[Task to complete] Please repeat all of the listing exactly.
▼
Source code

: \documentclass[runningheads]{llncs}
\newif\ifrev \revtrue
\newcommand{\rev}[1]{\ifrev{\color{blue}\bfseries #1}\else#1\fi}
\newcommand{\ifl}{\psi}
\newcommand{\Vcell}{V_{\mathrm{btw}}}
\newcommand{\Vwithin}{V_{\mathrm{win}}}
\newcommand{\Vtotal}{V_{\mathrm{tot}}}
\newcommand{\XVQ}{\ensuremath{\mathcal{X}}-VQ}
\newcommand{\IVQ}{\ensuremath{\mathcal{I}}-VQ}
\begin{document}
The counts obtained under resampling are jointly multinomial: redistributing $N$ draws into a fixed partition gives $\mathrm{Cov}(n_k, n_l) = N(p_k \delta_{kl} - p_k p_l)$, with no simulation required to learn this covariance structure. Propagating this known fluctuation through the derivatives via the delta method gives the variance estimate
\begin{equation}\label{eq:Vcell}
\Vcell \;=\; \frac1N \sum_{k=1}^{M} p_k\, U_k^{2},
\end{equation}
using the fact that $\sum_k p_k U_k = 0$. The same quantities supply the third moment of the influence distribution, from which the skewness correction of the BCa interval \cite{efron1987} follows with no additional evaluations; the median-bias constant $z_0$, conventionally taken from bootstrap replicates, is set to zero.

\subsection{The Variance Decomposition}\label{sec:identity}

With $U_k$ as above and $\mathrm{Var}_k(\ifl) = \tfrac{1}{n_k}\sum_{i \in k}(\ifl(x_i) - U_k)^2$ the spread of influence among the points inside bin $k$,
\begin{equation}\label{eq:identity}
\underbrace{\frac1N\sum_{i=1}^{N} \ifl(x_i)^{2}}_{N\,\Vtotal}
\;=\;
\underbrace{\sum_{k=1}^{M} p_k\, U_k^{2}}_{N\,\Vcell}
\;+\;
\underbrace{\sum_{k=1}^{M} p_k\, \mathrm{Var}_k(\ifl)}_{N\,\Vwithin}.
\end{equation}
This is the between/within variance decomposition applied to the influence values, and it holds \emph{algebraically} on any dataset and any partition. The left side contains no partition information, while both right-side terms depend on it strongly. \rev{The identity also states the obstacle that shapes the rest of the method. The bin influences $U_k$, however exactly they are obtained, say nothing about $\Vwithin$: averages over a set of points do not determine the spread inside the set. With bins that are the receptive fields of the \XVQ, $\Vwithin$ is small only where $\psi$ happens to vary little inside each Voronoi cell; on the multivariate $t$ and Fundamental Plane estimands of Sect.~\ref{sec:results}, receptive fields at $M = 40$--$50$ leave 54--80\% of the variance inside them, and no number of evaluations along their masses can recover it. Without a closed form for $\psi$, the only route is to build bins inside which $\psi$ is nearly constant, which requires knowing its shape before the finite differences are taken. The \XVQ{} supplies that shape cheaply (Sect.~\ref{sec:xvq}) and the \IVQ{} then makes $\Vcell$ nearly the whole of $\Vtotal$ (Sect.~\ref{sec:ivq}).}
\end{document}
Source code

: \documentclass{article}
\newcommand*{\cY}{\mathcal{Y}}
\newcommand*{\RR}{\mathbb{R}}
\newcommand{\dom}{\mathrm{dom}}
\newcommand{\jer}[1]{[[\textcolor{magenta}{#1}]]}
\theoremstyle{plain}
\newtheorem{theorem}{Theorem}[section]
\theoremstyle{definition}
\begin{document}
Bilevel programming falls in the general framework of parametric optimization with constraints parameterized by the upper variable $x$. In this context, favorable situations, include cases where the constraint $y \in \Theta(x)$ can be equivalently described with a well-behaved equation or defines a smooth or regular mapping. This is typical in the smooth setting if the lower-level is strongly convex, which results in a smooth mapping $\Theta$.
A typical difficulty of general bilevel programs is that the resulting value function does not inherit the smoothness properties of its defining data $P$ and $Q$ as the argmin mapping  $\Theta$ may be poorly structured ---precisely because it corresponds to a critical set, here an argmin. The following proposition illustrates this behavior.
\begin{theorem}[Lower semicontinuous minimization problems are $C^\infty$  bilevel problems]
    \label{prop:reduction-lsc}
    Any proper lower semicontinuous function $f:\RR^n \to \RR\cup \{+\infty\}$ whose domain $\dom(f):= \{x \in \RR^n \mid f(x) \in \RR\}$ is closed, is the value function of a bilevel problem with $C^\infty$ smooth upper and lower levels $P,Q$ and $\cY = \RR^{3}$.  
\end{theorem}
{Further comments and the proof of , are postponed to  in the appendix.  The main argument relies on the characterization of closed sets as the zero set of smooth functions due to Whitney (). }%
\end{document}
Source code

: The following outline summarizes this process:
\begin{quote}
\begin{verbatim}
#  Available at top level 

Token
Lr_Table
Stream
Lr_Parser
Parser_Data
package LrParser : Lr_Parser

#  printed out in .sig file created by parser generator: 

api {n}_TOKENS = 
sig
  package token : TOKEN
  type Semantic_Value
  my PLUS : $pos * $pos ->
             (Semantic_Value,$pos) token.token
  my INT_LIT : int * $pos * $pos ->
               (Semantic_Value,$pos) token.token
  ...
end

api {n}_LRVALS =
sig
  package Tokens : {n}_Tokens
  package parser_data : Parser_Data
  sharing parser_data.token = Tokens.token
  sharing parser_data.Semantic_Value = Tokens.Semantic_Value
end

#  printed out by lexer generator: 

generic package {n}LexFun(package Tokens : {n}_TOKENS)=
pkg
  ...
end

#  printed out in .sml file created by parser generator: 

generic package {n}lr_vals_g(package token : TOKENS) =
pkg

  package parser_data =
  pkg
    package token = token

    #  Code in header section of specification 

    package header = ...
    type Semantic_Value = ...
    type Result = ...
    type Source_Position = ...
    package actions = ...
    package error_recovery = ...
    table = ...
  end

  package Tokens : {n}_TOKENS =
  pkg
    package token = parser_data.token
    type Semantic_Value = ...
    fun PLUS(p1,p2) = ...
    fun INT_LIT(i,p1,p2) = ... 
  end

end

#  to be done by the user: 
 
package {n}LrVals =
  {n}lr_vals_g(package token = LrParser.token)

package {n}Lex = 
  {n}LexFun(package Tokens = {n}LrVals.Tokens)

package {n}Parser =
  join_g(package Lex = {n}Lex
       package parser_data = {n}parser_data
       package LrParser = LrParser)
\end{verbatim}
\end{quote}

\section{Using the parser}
▲
[Written reply]
Source code

: \documentclass[runningheads]{llncs}
\newif\ifrev \revtrue
\newcommand{\rev}[1]{\ifrev{\color{blue}\bfseries #1}\else#1\fi}
\newcommand{\ifl}{\psi}
\newcommand{\Vcell}{V_{\mathrm{btw}}}
\newcommand{\Vwithin}{V_{\mathrm{win}}}
\newcommand{\Vtotal}{V_{\mathrm{tot}}}
\newcommand{\XVQ}{\ensuremath{\mathcal{X}}-VQ}
\newcommand{\IVQ}{\ensuremath{\mathcal{I}}-VQ}
\begin{document}
The counts obtained under resampling are jointly multinomial: redistributing $N$ draws into a fixed partition gives $\mathrm{Cov}(n_k, n_l) = N(p_k \delta_{kl} - p_k p_l)$, with no simulation required to learn this covariance structure. Propagating this known fluctuation through the derivatives via the delta method gives the variance estimate
\begin{equation}\label{eq:Vcell}
\Vcell \;=\; \frac1N \sum_{k=1}^{M} p_k\, U_k^{2},
\end{equation}
using the fact that $\sum_k p_k U_k = 0$. The same quantities supply the third moment of the influence distribution, from which the skewness correction of the BCa interval \cite{efron1987} follows with no additional evaluations; the median-bias constant $z_0$, conventionally taken from bootstrap replicates, is set to zero.

\subsection{The Variance Decomposition}\label{sec:identity}

With $U_k$ as above and $\mathrm{Var}_k(\ifl) = \tfrac{1}{n_k}\sum_{i \in k}(\ifl(x_i) - U_k)^2$ the spread of influence among the points inside bin $k$,
\begin{equation}\label{eq:identity}
\underbrace{\frac1N\sum_{i=1}^{N} \ifl(x_i)^{2}}_{N\,\Vtotal}
\;=\;
\underbrace{\sum_{k=1}^{M} p_k\, U_k^{2}}_{N\,\Vcell}
\;+\;
\underbrace{\sum_{k=1}^{M} p_k\, \mathrm{Var}_k(\ifl)}_{N\,\Vwithin}.
\end{equation}
This is the between/within variance decomposition applied to the influence values, and it holds \emph{algebraically} on any dataset and any partition. The left side contains no partition information, while both right-side terms depend on it strongly. \rev{The identity also states the obstacle that shapes the rest of the method. The bin influences $U_k$, however exactly they are obtained, say nothing about $\Vwithin$: averages over a set of points do not determine the spread inside the set. With bins that are the receptive fields of the \XVQ, $\Vwithin$ is small only where $\psi$ happens to vary little inside each Voronoi cell; on the multivariate $t$ and Fundamental Plane estimands of Sect.~\ref{sec:results}, receptive fields at $M = 40$--$50$ leave 54--80\% of the variance inside them, and no number of evaluations along their masses can recover it. Without a closed form for $\psi$, the only route is to build bins inside which $\psi$ is nearly constant, which requires knowing its shape before the finite differences are taken. The \XVQ{} supplies that shape cheaply (Sect.~\ref{sec:xvq}) and the \IVQ{} then makes $\Vcell$ nearly the whole of $\Vtotal$ (Sect.~\ref{sec:ivq}).}
\end{document}
Source code

: \documentclass{article}
\newcommand*{\cY}{\mathcal{Y}}
\newcommand*{\RR}{\mathbb{R}}
\newcommand{\dom}{\mathrm{dom}}
\newcommand{\jer}[1]{[[\textcolor{magenta}{#1}]]}
\theoremstyle{plain}
\newtheorem{theorem}{Theorem}[section]
\theoremstyle{definition}
\begin{document}
Bilevel programming falls in the general framework of parametric optimization with constraints parameterized by the upper variable $x$. In this context, favorable situations, include cases where the constraint $y \in \Theta(x)$ can be equivalently described with a well-behaved equation or defines a smooth or regular mapping. This is typical in the smooth setting if the lower-level is strongly convex, which results in a smooth mapping $\Theta$.
A typical difficulty of general bilevel programs is that the resulting value function does not inherit the smoothness properties of its defining data $P$ and $Q$ as the argmin mapping  $\Theta$ may be poorly structured ---precisely because it corresponds to a critical set, here an argmin. The following proposition illustrates this behavior.
\begin{theorem}[Lower semicontinuous minimization problems are $C^\infty$  bilevel problems]
    \label{prop:reduction-lsc}
    Any proper lower semicontinuous function $f:\RR^n \to \RR\cup \{+\infty\}$ whose domain $\dom(f):= \{x \in \RR^n \mid f(x) \in \RR\}$ is closed, is the value function of a bilevel problem with $C^\infty$ smooth upper and lower levels $P,Q$ and $\cY = \RR^{3}$.  
\end{theorem}
{Further comments and the proof of , are postponed to  in the appendix.  The main argument relies on the characterization of closed sets as the zero set of smooth functions due to Whitney (). }%
\end{document}
Source code

: The following outline summarizes this process:
\begin{quote}
\begin{verbatim}
#  Available at top level 

Token
Lr_Table
Stream
Lr_Parser
Parser_Data
package LrParser : Lr_Parser

#  printed out in .sig file created by parser generator: 

api {n}_TOKENS = 
sig
  package token : TOKEN
  type Semantic_Value
  my PLUS : $pos * $pos ->
             (Semantic_Value,$pos) token.token
  my INT_LIT : int * $pos * $pos ->
               (Semantic_Value,$pos) token.token
  ...
end

api {n}_LRVALS =
sig
  package Tokens : {n}_Tokens
  package parser_data : Parser_Data
  sharing parser_data.token = Tokens.token
  sharing parser_data.Semantic_Value = Tokens.Semantic_Value
end

#  printed out by lexer generator: 

generic package {n}LexFun(package Tokens : {n}_TOKENS)=
pkg
  ...
end

#  printed out in .sml file created by parser generator: 

generic package {n}lr_vals_g(package token : TOKENS) =
pkg

  package parser_data =
  pkg
    package token = token

    #  Code in header section of specification 

    package header = ...
    type Semantic_Value = ...
    type Result = ...
    type Source_Position = ...
    package actions = ...
    package error_recovery = ...
    table = ...
  end

  package Tokens : {n}_TOKENS =
  pkg
    package token = parser_data.token
    type Semantic_Value = ...
    fun PLUS(p1,p2) = ...
    fun INT_LIT(i,p1,p2) = ... 
  end

end

#  to be done by the user: 
 
package {n}LrVals =
  {n}lr_vals_g(package token = LrParser.token)

package {n}Lex = 
  {n}LexFun(package Tokens = {n}LrVals.Tokens)

package {n}Parser =
  join_g(package Lex = {n}Lex
       package parser_data = {n}parser_data
       package LrParser = LrParser)
\end{verbatim}
\end{quote}

\section{Using the parser}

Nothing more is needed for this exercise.